295 Feared Dead As Malaysia Airlines MH17 Was Shot Down In Ukraine

A Malaysian Airlines plane with 295 people on board has crashed in separatist-controlled eastern Ukraine amid claims it was shot down.

As plumes of black smoke rose up near a rebel-held village of Grabovo in eastern Ukraine, an Associated Press journalist counted at least 22 bodies at the crash site 40 kilometres (25 miles) from the Russian border.

The passenger list has not yet been released, but France’s foreign minister said four French nationals were on-board.

The crash comes just four months after the mysterious disappearance of Malaysia Airlines flight MH370, which remains missing.

Ukraine’s Interior Minister Anton Gerashchenko was quoted as saying the plane had been shot down by a ground-to-air missile, and that 280 passengers and 15 crew had been killed.

He told the Wall Street Journal pro-Russia rebels had set up a ground-to-missile battery near the Russian border by the town of Snizhne.

“They clearly thought that it was a military transport plane that they were shooting at,” he said. “They were the ones who did this.”

The plane appeared to have broken up before impact and the burning wreckage – which included body parts and the belongings of passengers – was scattered over a wide area.

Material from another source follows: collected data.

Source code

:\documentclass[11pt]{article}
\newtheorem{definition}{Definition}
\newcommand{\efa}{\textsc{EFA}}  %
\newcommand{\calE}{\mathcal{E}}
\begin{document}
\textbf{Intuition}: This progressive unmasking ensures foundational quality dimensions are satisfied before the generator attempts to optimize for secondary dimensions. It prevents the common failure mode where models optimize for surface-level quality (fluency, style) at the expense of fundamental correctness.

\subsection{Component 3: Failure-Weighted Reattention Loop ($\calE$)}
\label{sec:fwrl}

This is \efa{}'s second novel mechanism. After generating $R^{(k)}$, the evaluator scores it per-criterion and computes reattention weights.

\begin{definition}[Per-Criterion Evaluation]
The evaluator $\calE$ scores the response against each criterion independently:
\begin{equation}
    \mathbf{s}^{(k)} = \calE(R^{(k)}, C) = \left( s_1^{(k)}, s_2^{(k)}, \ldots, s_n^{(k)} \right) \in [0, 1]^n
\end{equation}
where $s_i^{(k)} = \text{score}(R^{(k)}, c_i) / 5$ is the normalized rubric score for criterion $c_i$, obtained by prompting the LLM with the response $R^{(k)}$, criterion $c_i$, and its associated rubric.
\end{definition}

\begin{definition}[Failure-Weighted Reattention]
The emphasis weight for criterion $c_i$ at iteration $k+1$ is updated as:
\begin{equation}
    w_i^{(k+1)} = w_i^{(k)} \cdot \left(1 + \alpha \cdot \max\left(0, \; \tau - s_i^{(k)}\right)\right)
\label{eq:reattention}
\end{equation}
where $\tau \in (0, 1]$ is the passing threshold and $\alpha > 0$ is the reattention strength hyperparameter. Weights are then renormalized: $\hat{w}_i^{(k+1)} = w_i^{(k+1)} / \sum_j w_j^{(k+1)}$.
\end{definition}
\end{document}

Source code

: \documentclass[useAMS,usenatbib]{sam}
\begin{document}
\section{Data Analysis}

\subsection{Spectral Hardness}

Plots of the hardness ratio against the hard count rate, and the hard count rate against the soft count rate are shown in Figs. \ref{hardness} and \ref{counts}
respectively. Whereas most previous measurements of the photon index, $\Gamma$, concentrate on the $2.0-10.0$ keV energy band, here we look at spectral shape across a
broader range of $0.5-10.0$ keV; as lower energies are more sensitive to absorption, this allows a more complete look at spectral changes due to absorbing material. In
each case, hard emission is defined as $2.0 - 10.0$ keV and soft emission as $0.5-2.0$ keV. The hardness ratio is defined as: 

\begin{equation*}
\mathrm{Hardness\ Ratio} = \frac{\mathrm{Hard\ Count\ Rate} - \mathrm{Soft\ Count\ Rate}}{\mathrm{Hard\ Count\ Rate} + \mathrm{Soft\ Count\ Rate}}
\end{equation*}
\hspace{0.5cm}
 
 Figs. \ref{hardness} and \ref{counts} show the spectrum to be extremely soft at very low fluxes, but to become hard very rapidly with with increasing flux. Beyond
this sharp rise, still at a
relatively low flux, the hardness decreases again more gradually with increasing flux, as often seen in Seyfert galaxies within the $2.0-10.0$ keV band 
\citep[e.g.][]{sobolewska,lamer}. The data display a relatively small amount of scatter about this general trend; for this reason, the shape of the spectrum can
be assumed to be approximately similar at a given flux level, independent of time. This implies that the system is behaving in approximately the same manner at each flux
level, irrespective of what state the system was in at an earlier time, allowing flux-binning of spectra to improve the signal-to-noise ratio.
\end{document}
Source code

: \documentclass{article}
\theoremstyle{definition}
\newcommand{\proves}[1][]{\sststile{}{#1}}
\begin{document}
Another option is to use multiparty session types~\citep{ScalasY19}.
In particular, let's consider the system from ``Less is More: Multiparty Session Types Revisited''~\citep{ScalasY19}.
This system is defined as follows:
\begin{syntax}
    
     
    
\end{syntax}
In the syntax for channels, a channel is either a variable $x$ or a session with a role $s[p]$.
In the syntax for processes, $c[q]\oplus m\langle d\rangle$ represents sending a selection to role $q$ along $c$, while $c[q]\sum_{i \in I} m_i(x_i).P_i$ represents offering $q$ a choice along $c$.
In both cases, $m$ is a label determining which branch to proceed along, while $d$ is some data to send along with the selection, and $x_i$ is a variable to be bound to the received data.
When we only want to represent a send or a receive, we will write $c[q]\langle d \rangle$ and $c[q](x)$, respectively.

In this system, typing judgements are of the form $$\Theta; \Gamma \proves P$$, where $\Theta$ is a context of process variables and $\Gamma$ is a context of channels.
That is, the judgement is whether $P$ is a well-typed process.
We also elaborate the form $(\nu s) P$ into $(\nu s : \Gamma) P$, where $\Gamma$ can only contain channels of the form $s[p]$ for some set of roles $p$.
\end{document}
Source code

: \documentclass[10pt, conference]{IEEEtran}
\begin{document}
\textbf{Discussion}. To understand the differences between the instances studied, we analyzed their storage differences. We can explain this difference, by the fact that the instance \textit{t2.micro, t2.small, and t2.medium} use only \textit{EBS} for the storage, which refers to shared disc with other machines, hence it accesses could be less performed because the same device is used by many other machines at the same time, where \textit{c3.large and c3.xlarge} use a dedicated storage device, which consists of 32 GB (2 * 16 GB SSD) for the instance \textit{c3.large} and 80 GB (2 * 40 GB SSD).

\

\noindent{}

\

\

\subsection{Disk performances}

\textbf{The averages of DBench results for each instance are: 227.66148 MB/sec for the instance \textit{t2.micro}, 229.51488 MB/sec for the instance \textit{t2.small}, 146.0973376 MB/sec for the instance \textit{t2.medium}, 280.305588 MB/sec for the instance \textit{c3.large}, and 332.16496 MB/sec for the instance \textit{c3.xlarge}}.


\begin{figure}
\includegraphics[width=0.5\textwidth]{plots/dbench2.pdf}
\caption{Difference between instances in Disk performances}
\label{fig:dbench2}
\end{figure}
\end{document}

The airline said the plane was flight MH17 – a Boeing 777-200 travelling from Amsterdam to Kuala Lumpur.
Shocking photos of bodies among the wreckage have been posted on Twitter.

“Malaysia Airlines confirms it received notification from Ukrainian ATC that it had lost contact with flight MH17 at 1415 (GMT) at 30km from Tamak waypoint, approximately 50km from the Russia-Ukraine border,” the carrier said in a statement on Facebook.

Ukrainian President Petro Poroshenko called the downing an act of terrorism and called for an international investigation into the crash.

The village of Grabovo is currently under the control of the separatists and the area has seen severe fighting between the two sides in recent days.

In a statement, Mr Poroshenko said the plane “disappeared from radar screens”.

“In recent days, this is the third tragic accident after the Russian territory were downed aircraft AN-26 and SU-25 Armed Forces of Ukraine. We do not exclude that this aircraft was also shot down, and stress that the Armed Forces of Ukraine did not commit any action to defeat the purposes of the air,” Mr Poroshenko added.

A defence expert told the BBC that shooting down a plane at that height would have required a long-range surface-to-air missile — possibly guided by radar.

Oleg Tsarev, one of the leaders of the breakaway Donetsk People’s Republic, told Time that the rebels did not shoot the plane down.

“We don’t have weapons that can take down a plane from that altitude,” he said, minutes after news of the crash broke.

There are reports that rebels did have an anti-craft military station.

“The Donetsk resistance fighters have captured an anti-aircraft military station,” the Kremlin’s main television network Vesti announced.

Since then there has been regular downings of Ukrainian aircraft including an AN-26 military transport plane shot down on Monday. Its four crew members were taking hostage after they ejected from the aircraft, rebels later confirmed.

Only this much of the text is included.